After adding more than 10 different data sources, we felt confident enough to move on and check for preliminary results. Adding more data sources is then simply a decision of the user!
Once our model completed training, we can analyze the results for NO2 levels in the next week:
Good, so we have initial predictions for a week ahead in record time!
But different cities had different levels of pollution before COVID-19 started, so how can we have a single unified cross-city measurement to indicate economic activity? In other words, what is our baseline?
We turned to our pollutant levels measurements dataset, and calculated the median daily NO2 emissions for each city in December 2019 as a simple baseline, indicating “normalcy” in a right-before COVID-19 scenario. Then, we divided our predicted values by that baseline.
The result is: the closer our predicted values are to 1, the more “normal” they are. In other words, quarantine is likely to be eased.
In order to get rid of noise in predictions, we calculated the median of emissions throughout all days of the coming week.
See below a preliminary table of results for our model, issuing predictions at 2020-04-19 for a week after (2020-04-26):
Due to our accuracy levels, relying on specific ranking placement or to-the-digit values might not be a fruitful analysis: instead, looking at each city or section in the ranking in bulk provides valuable insights. Indeed, we were able to corroborate predicted values with information in the media:
The top 3 cities announced measures to quickly relieve lockdown: Helsinki lifting roadblocks, Tallinn opening schools and healthcare services and Athens being praised by the way they dealt with the lockdown.
The bottom 3 cities announced measures extending lockdown: Zagreb having the misfortune of a big earthquake during lockdown announced extending lockdown and studying ease, Paris kept the lockdown facing riots and Madrid facing lockdown extensions on top of being hit hard by COVID-19.

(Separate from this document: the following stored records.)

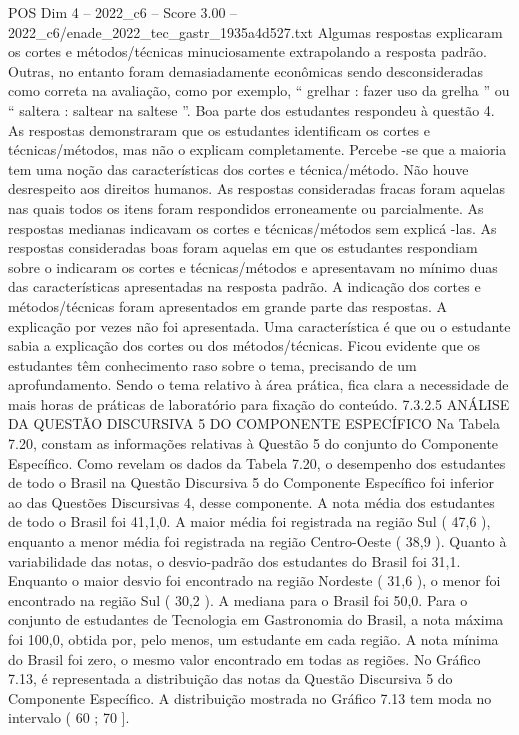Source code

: \begin{textsample}{POS Dim 4 – 2022\_c6 – Score 3.00 – 2022\_c6/enade\_2022\_tec\_gastr\_1935a4d527.txt}
Algumas respostas explicaram os cortes e métodos/técnicas minuciosamente extrapolando a resposta padrão.
Outras, no entanto foram demasiadamente econômicas sendo desconsideradas como correta na avaliação, como por exemplo, “ grelhar : fazer uso da grelha ” ou “ saltera : saltear na saltese ”.
Boa parte dos estudantes respondeu à questão 4.
As respostas demonstraram que os estudantes identificam os cortes e técnicas/métodos, mas não o explicam completamente.
Percebe -se que a maioria tem uma noção das características dos cortes e técnica/método.
Não houve desrespeito aos direitos humanos.
As respostas consideradas fracas foram aquelas nas quais todos os itens foram respondidos erroneamente ou parcialmente.
As respostas medianas indicavam os cortes e técnicas/métodos sem explicá -las.
As respostas consideradas boas foram aquelas em que os estudantes respondiam sobre o indicaram os cortes e técnicas/métodos e apresentavam no mínimo duas das características apresentadas na resposta padrão.
A indicação dos cortes e métodos/técnicas foram apresentados em grande parte das respostas.
A explicação por vezes não foi apresentada.
Uma característica é que ou o estudante sabia a explicação dos cortes ou dos métodos/técnicas.
Ficou evidente que os estudantes têm conhecimento raso sobre o tema, precisando de um aprofundamento.
Sendo o tema relativo à área prática, fica clara a necessidade de mais horas de práticas de laboratório para fixação do conteúdo. 7.3.2.5 ANÁLISE DA QUESTÃO DISCURSIVA 5 DO COMPONENTE ESPECÍFICO Na Tabela 7.20, constam as informações relativas à Questão 5 do conjunto do Componente Específico.
Como revelam os dados da Tabela 7.20, o desempenho dos estudantes de todo o Brasil na Questão Discursiva 5 do Componente Específico foi inferior ao das Questões Discursivas 4, desse componente.
A nota média dos estudantes de todo o Brasil foi 41,1,0.
A maior média foi registrada na região Sul ( 47,6 ), enquanto a menor média foi registrada na região Centro-Oeste ( 38,9 ).
Quanto à variabilidade das notas, o desvio-padrão dos estudantes do Brasil foi 31,1.
Enquanto o maior desvio foi encontrado na região Nordeste ( 31,6 ), o menor foi encontrado na região Sul ( 30,2 ).
A mediana para o Brasil foi 50,0.
Para o conjunto de estudantes de Tecnologia em Gastronomia do Brasil, a nota máxima foi 100,0, obtida por, pelo menos, um estudante em cada região.
A nota mínima do Brasil foi zero, o mesmo valor encontrado em todas as regiões.
No Gráfico 7.13, é representada a distribuição das notas da Questão Discursiva 5 do Componente Específico.
A distribuição mostrada no Gráfico 7.13 tem moda no intervalo ( 60 ; 70 ].

\end{textsample}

In times of uncertainty, analyzing data is more important than ever. With the Pecan platform, our customers can enrich their predictive models with COVID-19 data by uncovering hidden correlations, patterns and trends that could affect aspects of their business (regardless of how subtle they might be).
Not in recent memory has planning for the very next month seemed so critical. As we saw in our example, even one week of foresight can help businesses prepare in a turbulent economic landscape that changes day by day. It’s this kind of data-driven adaptability both businesses and governments need to employ to hasten the economic recovery globally.